La ou les explosions des réacteurs 1 et 3, état du réacteur 4
Certes, pas d'explosion de réacteur à proprement parler, mais des explosions ont tout de même eu lieu. Ce sont les enveloppes qui ont explosé. Si les sécurités concernant les réacteurs en eux même ont bien fonctionné lors du tremblement de Terre, il n'en a pas été de même pour les circuits de refroidissement. Or, même une fois arrêtés, les réacteurs ont besoin d'être refroidis pour éviter des surchauffes.
Si la centrale a résisté au tremblement de terre lui même, le tsunami qui a suivi a très fortement endommagé les circuits de refroidissement.
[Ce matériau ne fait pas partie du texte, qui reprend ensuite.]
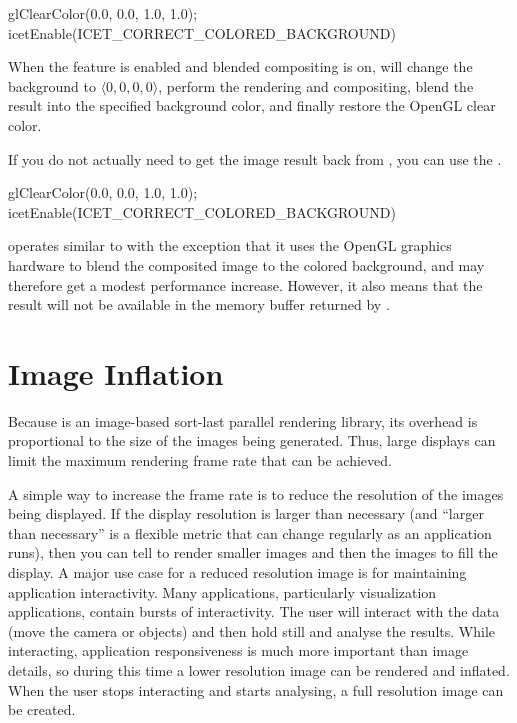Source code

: \begin{code}
  glClearColor(0.0, 0.0, 1.0, 1.0);
  icetEnable(ICET_CORRECT_COLORED_BACKGROUND)
\end{code}

When the  feature is enabled and
blended compositing is on, \IceT will change the background to $\langle 0,
0, 0, 0 \rangle$, perform the rendering and compositing, blend the result
into the specified background color, and finally restore the OpenGL clear
color.

If you do not actually need to get the image result back from
, you can use the
.

\begin{code}
  glClearColor(0.0, 0.0, 1.0, 1.0);
  icetEnable(ICET_CORRECT_COLORED_BACKGROUND)
\end{code}

 operates similar to
 with the exception that it uses
the OpenGL graphics hardware to blend the composited image to the colored
background, and may therefore get a modest performance increase.  However,
it also means that the result will not be available in the memory buffer
returned by .




\section{Image Inflation}
\label{sec:Customizing_Compositing:Image_Inflation}

Because \IceT is an image-based sort-last parallel
rendering library, its overhead is proportional to the size of the images
being generated.  Thus, large displays can limit the maximum rendering
frame rate that can be achieved.

A simple way to increase the frame rate is to reduce the resolution of the
images being displayed.  If the display resolution is larger than necessary
(and ``larger than necessary'' is a flexible metric that can change
regularly as an application runs), then you can tell \IceT to render
smaller images and then  the images to fill the display.
A major use case for a reduced resolution image is for maintaining
application interactivity.  Many applications, particularly visualization
applications, contain bursts of interactivity.  The user will interact with
the data (move the camera or objects) and then hold still and analyse the
results.  While interacting, application responsiveness is much more
important than image details, so during this time a lower resolution image
can be rendered and inflated.  When the user stops interacting and starts
analysing, a full resolution image can be created.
La température dans les différents circuits s'est mise à monter ainsi que la pression. Que s'est il passé ensuite ? Nous ne pouvons que formuler des hypothèses...
Des explosions d'hydrogène ont eu lieu, l'émission de molécules de dihydrogène peut être causée de deux manières. Portée à haute température (2000°C), l'eau se décompose de la manière suivante: 2 H2O -> 2 H2 + O2, la vapeur d'eau devient alors un mélange explosif de dioxygène et de dihydrogène. La production de dihydrogène peut également venir de la réaction entre le zirconium qui gaine le combustible nucléaire et l'eau du système de refroidissement. Au delà d'une certaine température le zirconium s'oxyde au contact de la vapeur d'eau avec production de dihydrogène: Zr + 2H2O –> ZrO2 + 2H2. Dans tous les cas, le cœur du réacteur est enfermé dans une enveloppe bien plus solide que l'enveloppe externe, c'est ce qui fait que le réacteur à moins souffert que les enveloppes extérieures. C'est aussi le cas pour le réacteur 3, mais il a tout de même été endommagé.
Pour le réacteur 4, ce dernier était inactif mais pas complètement stoppé, l'arrêt complet d'un réacteur est une opération qui dure plusieurs mois. De ce fait son combustible a besoin d'être refroidi même hors circuit, comme pour les réacteurs actifs. Un incendie s'est déclaré et après avoir été contenu quelques jours, l'incendie a fini par ravager l'ensemble de l'enveloppe extérieure et l'eau de la piscine de refroidissement placée en surplomb du réacteur s'est complètement vidée.
Radioactivité
Lors des explosions, les circuits primaires semblent avoir été touchés et de l'eau radioactive s'est très certainement échappée. La baisse de radioactivité constatée quelque temps après l'explosion est probablement due à la dispersion des vapeurs dans l'atmosphère. Il est encore délicat de savoir avec précision quels éléments ont été émis et comment la radioactivité va évoluer ces prochains jours.